Quasi-Monte Carlo Methods: Combating Complexity in Cost Risk Analysis
Cost analyses rely on probabilistic numerical methods to estimate the impact of risk and uncertainty associated with systems technical definitions and cost estimating methodologies. Such methods involve modeling risk and uncertainty as probabilistic distributions, applying iterative sampling techniques using Monte Carlo (MC) methods, and deriving risk and uncertainty adjusted statistical measures; however, the accuracy of statistical measures resulting from probabilistic analyses is directly dependent on the number of samples considered. Therefore, in probabilistic numerical methods, a trade-off exits between accuracy of results and computational complexity.

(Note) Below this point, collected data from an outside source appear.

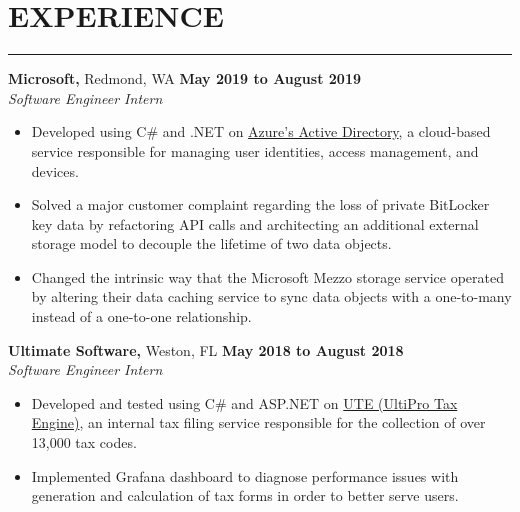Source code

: \section*{EXPERIENCE}

\hrule \relax
\sectionheaderspace

\noindent \textbf{Microsoft,} Redmond, WA \hfill\textbf{May 2019 to August 2019}\\
\textit{Software Engineer Intern}
\begin{itemize}[noitemsep,nolistsep, label = {-}]
	\item Developed using C\# and .NET on \href{https://docs.microsoft.com/en-us/azure/active-directory/fundamentals/active-directory-whatis}{Azure's Active Directory}, a cloud-based service responsible for managing user identities, access management, and devices.
	\item Solved a major customer complaint regarding the loss of private BitLocker key data by refactoring API calls and architecting an additional external storage model to decouple the lifetime of two data objects.
	\item Changed the intrinsic way that the Microsoft Mezzo storage service operated by altering their data caching service to sync data objects with a one-to-many instead of a one-to-one relationship.
\end{itemize}
\subsectionspace

\noindent \textbf{Ultimate Software,} Weston, FL \hfill\textbf{May 2018 to August 2018}\\
\textit{Software Engineer Intern}
\begin{itemize}[noitemsep,nolistsep, label = {-}]
	\item Developed and tested using C\# and ASP.NET on \href{https://www.ultimatesoftware.com/UltiPro-Solution-Features-Payment-Services}{UTE (UltiPro Tax Engine)}, an internal tax filing service responsible for the collection of over 13,000 tax codes.
	\item Implemented Grafana dashboard to diagnose performance issues with generation and calculation of tax forms in order to better serve users.
\end{itemize}
\subsectionspace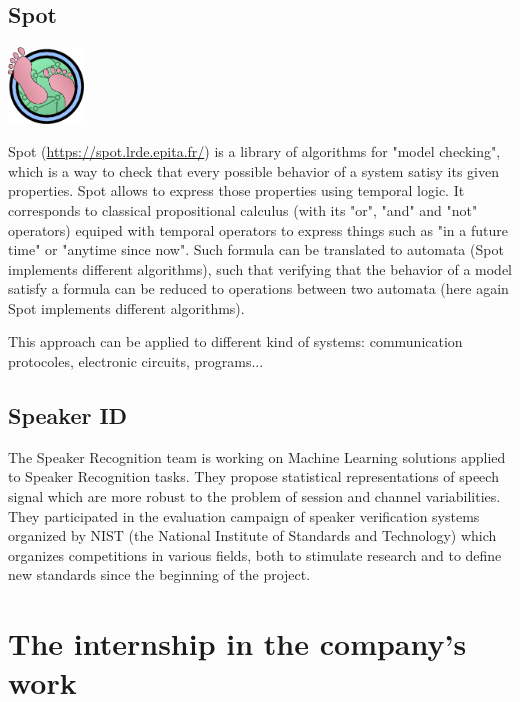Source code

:\subsection{Spot}
\begin{center}
 \includegraphics[width=2cm]{img/spot.png}
\end{center}
Spot (\url{https://spot.lrde.epita.fr/}) is a library of algorithms for "model checking",
which is a way to check that every possible behavior of a system satisy its given properties.
Spot allows to express those properties using temporal logic. It corresponds to classical propositional
calculus (with its "or", "and" and "not" operators) equiped with temporal operators to express things
such as "in a future time" or "anytime since now". Such formula can be translated to automata
(Spot implements different algorithms), such that verifying that the behavior of a model satisfy a
formula can be reduced to operations between two automata (here again Spot implements different
algorithms).

This approach can be applied to different kind of systems: communication protocoles,
electronic circuits, programs...


\subsection{Speaker ID}
The Speaker Recognition team is working on Machine Learning solutions applied to Speaker Recognition
tasks. They propose statistical representations of speech signal which are more robust to the problem
of session and channel variabilities. They participated in the evaluation campaign of speaker
verification systems organized by NIST (the National Institute of Standards and Technology) which
organizes competitions in various fields, both to stimulate research and to define new standards since
the beginning of the project.


\section{The internship in the company's work}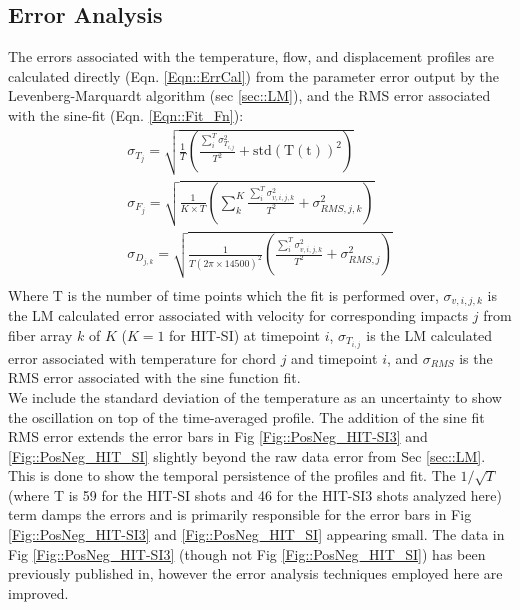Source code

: \subsection{Error Analysis}\label{sec:ErrorAnal}
\hspace*{4ex}The errors associated with the temperature, flow, and displacement profiles are calculated directly (Eqn. \ref{Eqn::ErrCal}) from the parameter error output by the Levenberg-Marquardt algorithm (sec \ref{sec::LM}), and the RMS error associated with the sine-fit (Eqn. \ref{Eqn::Fit_Fn}):
\begin{equation}\label{Eqn::ErrCal}
\begin{split}
\sigma_{T_j} = \sqrt{\frac{1}{T}\left(\frac{\sum_i^T\sigma_{T_{i,j}}^2}{T^2} + \mathrm{std(T(t))^2}\right)}\\
\sigma_{F_j}=\sqrt{\frac{1}{K\times{T}}\left(\sum_k^K\frac{\sum_i^T\sigma_{v,i,j,k}^2 }{T^2}+\sigma_{RMS,j,k}^2\right)}\\
\sigma_{D_{j,k}}=\sqrt{\frac{1}{T{\left(2\pi\times14500\right)^2}}\left(\frac{\sum_i^T\sigma_{v,i,j,k}^2}{T^2}+\sigma_{RMS,j}^2\right)}\\
\end{split}
\end{equation}
Where T is the number of time points which the fit is performed over, $\sigma_{v,i,j,k}$ is the LM calculated error associated with velocity for corresponding impacts $j$ from fiber array $k$ of $K$ ($K=1$ for HIT-SI) at timepoint $i$, $\sigma_{T_{i,j}}$ is the LM calculated error associated with temperature for chord $j$ and timepoint $i$, and $\sigma_{RMS}$ is the RMS error associated with the sine function fit.\\
\hspace*{4ex}We include the standard deviation of the temperature as an uncertainty to show the oscillation on top of the time-averaged profile. The addition of the sine fit RMS error extends the error bars in Fig \ref{Fig::PosNeg_HIT-SI3} and \ref{Fig::PosNeg_HIT_SI} slightly beyond the raw data error from Sec \ref{sec::LM}. This is done to show the temporal persistence of the profiles and fit. The $1/\sqrt{T}$ (where T is 59 for the HIT-SI shots and 46 for the HIT-SI3 shots analyzed here) term damps the errors and is primarily responsible for the error bars in Fig \ref{Fig::PosNeg_HIT-SI3} and \ref{Fig::PosNeg_HIT_SI} appearing small. The data in Fig \ref{Fig::PosNeg_HIT-SI3} (though not Fig \ref{Fig::PosNeg_HIT_SI}) has been previously published in\cite{Hossack_HitSi3}, however the error analysis techniques employed here are improved.  \\
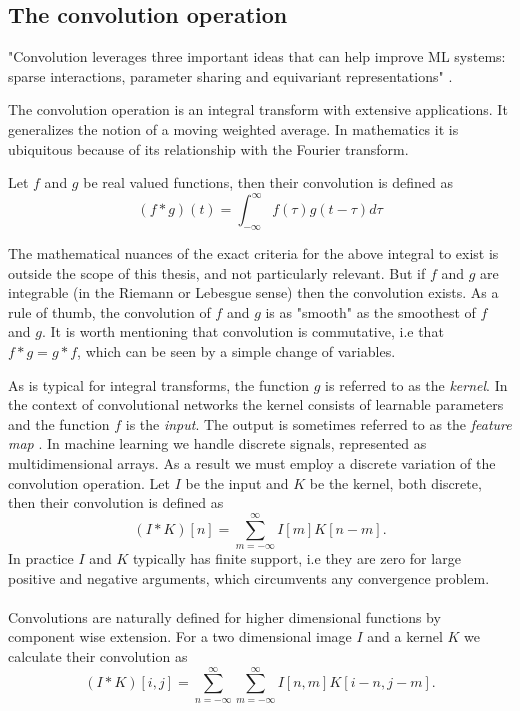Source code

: \documentclass[../../thesis.tex]{subfiles}
\begin{document}
\subsection{The convolution operation}

"Convolution leverages three important ideas that can help improve ML systems: sparse interactions, parameter sharing and equivariant representations" \cite{deeplearningbook}.

The convolution operation is an integral transform with extensive applications. It generalizes the notion of a moving weighted average. In mathematics it is ubiquitous because of its relationship with the Fourier transform.\newline

Let $f$ and $g$ be real valued functions, then their convolution is defined as
\begin{equation}
    (f*g)(t) = \int_{-\infty}^{\infty} f(\tau)g(t-\tau) d\tau
\end{equation}

The mathematical nuances of the exact criteria for the above integral to exist is outside the scope of this thesis, and not particularly relevant. But if $f$ and $g$ are integrable (in the Riemann or Lebesgue sense) then the convolution exists. As a rule of thumb, the convolution of $f$ and $g$ is as "smooth" as the smoothest of $f$ and $g$. It is worth mentioning that convolution is commutative, i.e that $f*g = g*f$, which can be seen by a simple change of variables. \newline

As is typical for integral transforms, the function $g$ is referred to as the \textit{kernel}. In the context of convolutional networks the kernel consists of learnable parameters and the function $f$ is the \textit{input}. The output is sometimes referred to as the \textit{feature map} \cite{deeplearningbook}. In machine learning we handle discrete signals, represented as multidimensional arrays. As a result we must employ a discrete variation of the convolution operation. Let $I$ be the input and $K$ be the kernel, both discrete, then their convolution is defined as
\begin{equation}
    (I*K)[n] = \sum_{m=-\infty}^{\infty} I[m]K[n-m].
\end{equation}
In practice $I$ and $K$ typically has finite support, i.e they are zero for large positive and negative arguments, which circumvents any convergence problem.\\\\
Convolutions are naturally defined for higher dimensional functions by component wise extension. For a two dimensional image $I$ and a kernel $K$ we calculate their convolution as 
\begin{equation}
    (I*K)[i,j] = \sum_{n=-\infty}^{\infty}\sum_{m=-\infty}^{\infty} I[n,m]K[i - n,j - m]. 
\end{equation}
\end{document}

To combat increasing computational complexity in probabilistic numerical models, Quasi-Monte Carlo (QMC) sampling techniques employ systematic approaches to random sampling with the goal of achieving accurate statistical measures while using fewer samples than traditional MC methods. In this paper, two QMC sampling techniques are investigated within the framework of cost risk analysis: Sobol Sequences and Latin Hypercube Hammersley Sequences (LHHS). Sobol Sequences are widely deployed in QMC simulation, but are not a standard sampling option in COTS risk analysis software commonly used in cost analysis. LHHS is a relatively new sampling method which is a hybrid of the well established methods: Latin-Hypercube Sampling and Hammersley Sequences. The efficiency of the sampling techniques is tested within the framework of cost risk analysis through the implementation of probabilistic distributions common to the field and through the development of code in VBA and VC++ which enables the techniques to be called from Microsoft Excel.
Booz Allen Hamilton
Blake Boswell is a Consultant for Booz Allen Hamilton’s Business Analytics Team. He is a firm subject matter expert in the areas of quantitative risk analysis and Microsoft Excel development. Blake currently supports a variety of cost estimating projects for the USMC. He is the lead developer for multiple cost and risk estimating tools and is involved with efforts to advance the application of numerical methods to risk analysis. Blake’s research interests include applied probability, computational mathematics, and math modeling and simulation. He presented on the topic of risk analysis at the 2010 SCEA conference, and is a published author in the field of economics with papers involving computation of equilibriums in industrial organization models. Blake received a B.S. in mathematics with concentrations in statistics and economics from Auburn University Montgomery and is currently pursuing a master’s degree in applied economics at Johns Hopkins University.